[Stored data]
* * * * * * * * *

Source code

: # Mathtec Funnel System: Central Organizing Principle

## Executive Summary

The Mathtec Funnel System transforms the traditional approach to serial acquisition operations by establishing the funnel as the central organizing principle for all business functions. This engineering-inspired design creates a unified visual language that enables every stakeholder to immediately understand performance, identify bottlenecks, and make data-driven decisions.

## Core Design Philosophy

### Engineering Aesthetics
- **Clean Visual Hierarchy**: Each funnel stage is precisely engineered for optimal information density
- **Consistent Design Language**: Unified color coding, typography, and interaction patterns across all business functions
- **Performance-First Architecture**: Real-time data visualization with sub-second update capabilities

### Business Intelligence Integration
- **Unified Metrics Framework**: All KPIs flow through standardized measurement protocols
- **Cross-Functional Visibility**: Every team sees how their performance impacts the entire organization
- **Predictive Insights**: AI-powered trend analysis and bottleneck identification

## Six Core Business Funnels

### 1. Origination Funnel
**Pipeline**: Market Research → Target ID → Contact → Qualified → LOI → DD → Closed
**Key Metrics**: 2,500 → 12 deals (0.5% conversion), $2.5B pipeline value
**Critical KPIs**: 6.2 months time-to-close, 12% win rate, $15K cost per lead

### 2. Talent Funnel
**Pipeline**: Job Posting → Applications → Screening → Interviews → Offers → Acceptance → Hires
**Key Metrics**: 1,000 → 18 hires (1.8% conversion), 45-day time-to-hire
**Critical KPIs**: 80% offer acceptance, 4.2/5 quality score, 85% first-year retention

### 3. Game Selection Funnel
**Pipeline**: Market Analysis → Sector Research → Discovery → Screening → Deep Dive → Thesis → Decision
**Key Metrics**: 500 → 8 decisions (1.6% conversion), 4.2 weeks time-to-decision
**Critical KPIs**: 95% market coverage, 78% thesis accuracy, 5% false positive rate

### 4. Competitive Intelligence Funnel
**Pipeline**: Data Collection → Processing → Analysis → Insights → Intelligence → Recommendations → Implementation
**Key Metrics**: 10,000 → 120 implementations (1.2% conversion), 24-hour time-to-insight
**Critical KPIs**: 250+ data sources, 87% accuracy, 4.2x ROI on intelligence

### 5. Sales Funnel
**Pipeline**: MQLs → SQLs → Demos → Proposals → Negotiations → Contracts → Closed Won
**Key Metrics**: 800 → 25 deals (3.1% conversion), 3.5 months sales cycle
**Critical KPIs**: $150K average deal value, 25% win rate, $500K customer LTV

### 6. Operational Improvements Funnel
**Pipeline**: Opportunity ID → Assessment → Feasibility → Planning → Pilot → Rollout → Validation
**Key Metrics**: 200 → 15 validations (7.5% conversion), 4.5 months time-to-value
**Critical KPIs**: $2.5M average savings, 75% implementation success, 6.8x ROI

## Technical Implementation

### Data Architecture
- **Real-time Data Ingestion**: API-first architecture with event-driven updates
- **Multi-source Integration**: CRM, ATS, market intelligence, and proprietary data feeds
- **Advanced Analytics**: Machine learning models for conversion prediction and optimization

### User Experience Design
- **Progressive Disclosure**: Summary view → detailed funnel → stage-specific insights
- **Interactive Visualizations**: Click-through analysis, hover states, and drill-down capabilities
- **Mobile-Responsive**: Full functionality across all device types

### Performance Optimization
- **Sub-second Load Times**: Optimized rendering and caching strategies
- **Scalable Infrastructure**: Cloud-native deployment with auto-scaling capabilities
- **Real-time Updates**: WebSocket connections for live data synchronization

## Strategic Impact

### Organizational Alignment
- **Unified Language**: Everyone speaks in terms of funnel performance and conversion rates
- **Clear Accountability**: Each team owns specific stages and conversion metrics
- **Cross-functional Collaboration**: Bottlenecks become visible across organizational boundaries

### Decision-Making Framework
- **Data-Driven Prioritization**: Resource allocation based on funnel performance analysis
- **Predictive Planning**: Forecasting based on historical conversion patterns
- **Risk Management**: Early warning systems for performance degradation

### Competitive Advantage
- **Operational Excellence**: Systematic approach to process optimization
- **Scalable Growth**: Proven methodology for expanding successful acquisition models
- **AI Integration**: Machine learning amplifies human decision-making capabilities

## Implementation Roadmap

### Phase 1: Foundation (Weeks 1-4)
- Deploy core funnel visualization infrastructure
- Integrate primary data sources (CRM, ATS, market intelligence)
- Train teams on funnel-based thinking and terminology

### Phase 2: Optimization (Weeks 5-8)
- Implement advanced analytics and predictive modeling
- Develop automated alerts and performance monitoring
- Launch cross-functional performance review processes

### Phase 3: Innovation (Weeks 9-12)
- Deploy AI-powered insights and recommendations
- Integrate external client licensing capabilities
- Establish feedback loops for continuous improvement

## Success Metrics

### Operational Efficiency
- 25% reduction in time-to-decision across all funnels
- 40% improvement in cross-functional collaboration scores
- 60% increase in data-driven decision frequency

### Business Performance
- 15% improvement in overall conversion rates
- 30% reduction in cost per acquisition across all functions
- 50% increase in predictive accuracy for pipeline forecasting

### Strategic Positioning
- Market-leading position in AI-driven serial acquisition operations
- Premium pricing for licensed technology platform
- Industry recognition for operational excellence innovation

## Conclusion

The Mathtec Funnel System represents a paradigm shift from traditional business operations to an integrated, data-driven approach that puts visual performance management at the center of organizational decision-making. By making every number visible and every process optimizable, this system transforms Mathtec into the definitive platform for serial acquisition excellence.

* * * * * * * * *

Problem to solve
Select all lines with the word "decisions" from the entries above.

Written response
The Mathtec Funnel System transforms the traditional approach to serial acquisition operations by establishing the funnel as the central organizing principle for all business functions. This engineering-inspired design creates a unified visual language that enables every stakeholder to immediately understand performance, identify bottlenecks, and make data-driven decisions.
**Key Metrics**: 500 → 8 decisions (1.6% conversion), 4.2 weeks time-to-decision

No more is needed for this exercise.